Potential stressors include hydrologic modification, fish entrainment, invasive species, predation, contaminants, habitat loss or alteration, climate change, and our treatment plant’s discharge.
Our science section is currently supporting three large-scale scientific studies on the Sacramento River conducted by the USGS, university researchers, and our own staff. Our aim is to better understand the role of Sacramento Regional Wastewater Treatment Plant (SRWTP) discharge in the Sacramento River and the Bay-Delta ecosystem, with an emphasis on phytoplankton growth, abundance, and species presence in association with nutrients and other environmental factors.
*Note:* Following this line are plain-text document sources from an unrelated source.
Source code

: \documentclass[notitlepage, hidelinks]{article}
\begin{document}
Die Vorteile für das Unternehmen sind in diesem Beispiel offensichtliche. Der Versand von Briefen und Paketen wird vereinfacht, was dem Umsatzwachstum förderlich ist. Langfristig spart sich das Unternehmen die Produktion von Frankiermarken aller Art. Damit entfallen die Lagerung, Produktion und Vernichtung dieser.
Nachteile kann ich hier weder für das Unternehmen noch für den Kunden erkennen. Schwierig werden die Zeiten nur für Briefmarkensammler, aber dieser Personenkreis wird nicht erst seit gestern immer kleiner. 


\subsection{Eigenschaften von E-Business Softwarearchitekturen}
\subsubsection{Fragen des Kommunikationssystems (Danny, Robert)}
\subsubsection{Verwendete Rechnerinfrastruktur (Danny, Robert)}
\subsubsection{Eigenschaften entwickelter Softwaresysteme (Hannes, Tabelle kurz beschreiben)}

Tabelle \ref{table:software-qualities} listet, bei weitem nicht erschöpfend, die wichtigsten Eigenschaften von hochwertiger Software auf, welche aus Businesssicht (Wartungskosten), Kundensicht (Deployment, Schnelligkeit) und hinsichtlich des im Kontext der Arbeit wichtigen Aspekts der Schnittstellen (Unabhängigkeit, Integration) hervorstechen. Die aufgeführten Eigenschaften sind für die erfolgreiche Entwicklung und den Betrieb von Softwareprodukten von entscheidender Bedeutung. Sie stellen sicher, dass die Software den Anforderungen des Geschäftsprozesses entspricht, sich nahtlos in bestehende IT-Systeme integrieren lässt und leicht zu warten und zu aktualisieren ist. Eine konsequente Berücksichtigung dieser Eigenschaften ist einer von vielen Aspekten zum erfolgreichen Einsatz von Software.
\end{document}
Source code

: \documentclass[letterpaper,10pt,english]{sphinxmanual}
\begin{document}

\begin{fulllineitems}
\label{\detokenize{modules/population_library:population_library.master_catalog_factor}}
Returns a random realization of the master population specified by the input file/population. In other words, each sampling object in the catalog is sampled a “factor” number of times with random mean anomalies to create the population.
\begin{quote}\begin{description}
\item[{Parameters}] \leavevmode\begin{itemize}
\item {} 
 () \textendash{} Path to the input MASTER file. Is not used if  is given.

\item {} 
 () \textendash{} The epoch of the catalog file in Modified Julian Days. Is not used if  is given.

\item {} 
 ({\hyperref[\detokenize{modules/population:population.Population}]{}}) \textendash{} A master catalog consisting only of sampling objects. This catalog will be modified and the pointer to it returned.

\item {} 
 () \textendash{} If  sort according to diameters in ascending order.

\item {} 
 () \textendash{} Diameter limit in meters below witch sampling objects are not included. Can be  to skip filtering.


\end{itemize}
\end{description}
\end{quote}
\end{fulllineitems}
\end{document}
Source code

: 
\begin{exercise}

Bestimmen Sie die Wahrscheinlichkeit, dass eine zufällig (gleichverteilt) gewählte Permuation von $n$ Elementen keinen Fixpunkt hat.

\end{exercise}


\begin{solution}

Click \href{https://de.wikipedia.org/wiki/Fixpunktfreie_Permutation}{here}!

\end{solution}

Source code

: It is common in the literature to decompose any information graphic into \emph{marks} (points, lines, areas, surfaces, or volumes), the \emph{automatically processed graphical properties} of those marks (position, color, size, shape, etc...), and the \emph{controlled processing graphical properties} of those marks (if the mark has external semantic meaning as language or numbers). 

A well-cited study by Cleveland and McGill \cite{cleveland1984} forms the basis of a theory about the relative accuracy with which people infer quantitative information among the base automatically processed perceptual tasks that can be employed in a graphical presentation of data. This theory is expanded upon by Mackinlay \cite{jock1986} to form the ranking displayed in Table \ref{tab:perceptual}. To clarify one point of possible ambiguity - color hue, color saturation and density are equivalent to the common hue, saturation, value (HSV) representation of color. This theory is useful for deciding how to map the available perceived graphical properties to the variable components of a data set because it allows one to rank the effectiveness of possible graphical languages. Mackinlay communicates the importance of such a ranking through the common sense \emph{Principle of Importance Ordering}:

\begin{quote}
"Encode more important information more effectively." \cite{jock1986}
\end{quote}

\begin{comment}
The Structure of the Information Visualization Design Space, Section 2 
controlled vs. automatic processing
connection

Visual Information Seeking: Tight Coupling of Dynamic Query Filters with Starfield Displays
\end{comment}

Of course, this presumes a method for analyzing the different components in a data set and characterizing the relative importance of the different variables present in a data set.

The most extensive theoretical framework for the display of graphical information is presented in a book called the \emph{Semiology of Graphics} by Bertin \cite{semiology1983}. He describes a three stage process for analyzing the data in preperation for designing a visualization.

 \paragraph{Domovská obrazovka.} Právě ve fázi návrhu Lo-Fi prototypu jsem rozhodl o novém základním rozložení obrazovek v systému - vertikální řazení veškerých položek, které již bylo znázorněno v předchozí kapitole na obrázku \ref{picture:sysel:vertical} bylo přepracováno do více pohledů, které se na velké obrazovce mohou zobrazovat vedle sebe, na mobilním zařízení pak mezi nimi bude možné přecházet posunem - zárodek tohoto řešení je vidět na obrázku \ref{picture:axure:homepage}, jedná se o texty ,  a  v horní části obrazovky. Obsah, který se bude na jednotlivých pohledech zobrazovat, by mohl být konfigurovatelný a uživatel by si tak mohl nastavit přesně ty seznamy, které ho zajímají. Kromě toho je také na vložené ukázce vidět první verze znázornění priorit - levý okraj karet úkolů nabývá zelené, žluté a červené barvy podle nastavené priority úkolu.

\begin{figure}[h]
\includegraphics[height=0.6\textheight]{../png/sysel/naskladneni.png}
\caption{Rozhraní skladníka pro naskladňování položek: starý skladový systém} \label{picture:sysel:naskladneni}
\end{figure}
Preliminary results suggest that (1) a factor other than the presence of wastewater is leading to the decline in phytoplankton biomass along the river near SRWTP, (2) high stress and low production of phytoplankton in Suisun Bay is related to some factor(s) other than ammonia, and (3) non-native clams are widely present in the Sacramento River between Sacramento and Isleton, potentially reducing phytoplankton abundance.
Some previous research on the Sacramento River found declining phytoplankton concentrations at downstream locations. The cause for the observed phytoplankton decline is not easily discernible, because the loss does not appear to be driven by effluent-derived nutrient concentrations, and while phytoplankton-consuming organisms, such as clams and zooplankton, are present in the river, they are not abundant enough to fully explain the decline.
We supported a large-scale research study by USGS and university scientists to investigate the effects of SRWTP discharge of treated wastewater on phytoplankton health in the Sacramento River, using a presence and absence study.
This study addressed concerns about reduced phytoplankton abundance and potential changes in relative phytoplankton species abundance reported in the Lower Sacramento River.
The nutrient ammonia in the Sacramento River is derived from multiple sources, including effluent from the SRWTP. Ammonia may be used by phytoplankton for growth, but some studies have suggested that excessive concentrations of it may inhibit phytoplankton growth.
We investigated the presence, distribution, and abundance of invasive clams in the Sacramento River between Sacramento and Isleton in 2013 and 2014.
Invasive clams graze on phytoplankton and compete for food with native Delta organisms. It was known that phytoplankton abundance is limited by grazing in the Low Salinity Zone (LSZ) of the Bay-Delta system (near Suisun Bay, between Martinez and Pittsburg). In the LSZ, clams and microzooplankton can consume phytoplankton faster than it is produced, and clams can filter all of the water in the Sacramento River in 1.25 days.